Stored items

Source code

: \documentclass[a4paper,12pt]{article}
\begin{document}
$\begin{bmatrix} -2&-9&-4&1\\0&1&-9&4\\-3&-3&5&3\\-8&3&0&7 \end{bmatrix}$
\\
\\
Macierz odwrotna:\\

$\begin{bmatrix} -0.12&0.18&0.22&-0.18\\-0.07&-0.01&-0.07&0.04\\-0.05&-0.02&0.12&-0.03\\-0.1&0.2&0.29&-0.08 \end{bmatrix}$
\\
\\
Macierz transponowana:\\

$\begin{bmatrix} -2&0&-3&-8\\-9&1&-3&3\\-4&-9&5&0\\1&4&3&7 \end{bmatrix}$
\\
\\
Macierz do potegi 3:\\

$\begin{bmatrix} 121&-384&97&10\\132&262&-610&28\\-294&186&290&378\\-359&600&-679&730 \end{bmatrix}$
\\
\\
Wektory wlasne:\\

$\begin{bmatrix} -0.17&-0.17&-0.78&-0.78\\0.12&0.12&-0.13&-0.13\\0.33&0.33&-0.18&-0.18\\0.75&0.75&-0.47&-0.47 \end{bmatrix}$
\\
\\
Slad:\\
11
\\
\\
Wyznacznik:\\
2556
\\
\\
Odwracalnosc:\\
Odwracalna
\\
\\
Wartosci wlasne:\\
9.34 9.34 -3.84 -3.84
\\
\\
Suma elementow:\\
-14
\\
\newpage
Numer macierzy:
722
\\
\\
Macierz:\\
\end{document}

TASK DIRECTIONS. Once the records have been read, print them all again exactly.

EXERCISE SOLUTION.
Source code

: \documentclass[a4paper,12pt]{article}
\begin{document}
$\begin{bmatrix} -2&-9&-4&1\\0&1&-9&4\\-3&-3&5&3\\-8&3&0&7 \end{bmatrix}$
\\
\\
Macierz odwrotna:\\

$\begin{bmatrix} -0.12&0.18&0.22&-0.18\\-0.07&-0.01&-0.07&0.04\\-0.05&-0.02&0.12&-0.03\\-0.1&0.2&0.29&-0.08 \end{bmatrix}$
\\
\\
Macierz transponowana:\\

$\begin{bmatrix} -2&0&-3&-8\\-9&1&-3&3\\-4&-9&5&0\\1&4&3&7 \end{bmatrix}$
\\
\\
Macierz do potegi 3:\\

$\begin{bmatrix} 121&-384&97&10\\132&262&-610&28\\-294&186&290&378\\-359&600&-679&730 \end{bmatrix}$
\\
\\
Wektory wlasne:\\

$\begin{bmatrix} -0.17&-0.17&-0.78&-0.78\\0.12&0.12&-0.13&-0.13\\0.33&0.33&-0.18&-0.18\\0.75&0.75&-0.47&-0.47 \end{bmatrix}$
\\
\\
Slad:\\
11
\\
\\
Wyznacznik:\\
2556
\\
\\
Odwracalnosc:\\
Odwracalna
\\
\\
Wartosci wlasne:\\
9.34 9.34 -3.84 -3.84
\\
\\
Suma elementow:\\
-14
\\
\newpage
Numer macierzy:
722
\\
\\
Macierz:\\
\end{document}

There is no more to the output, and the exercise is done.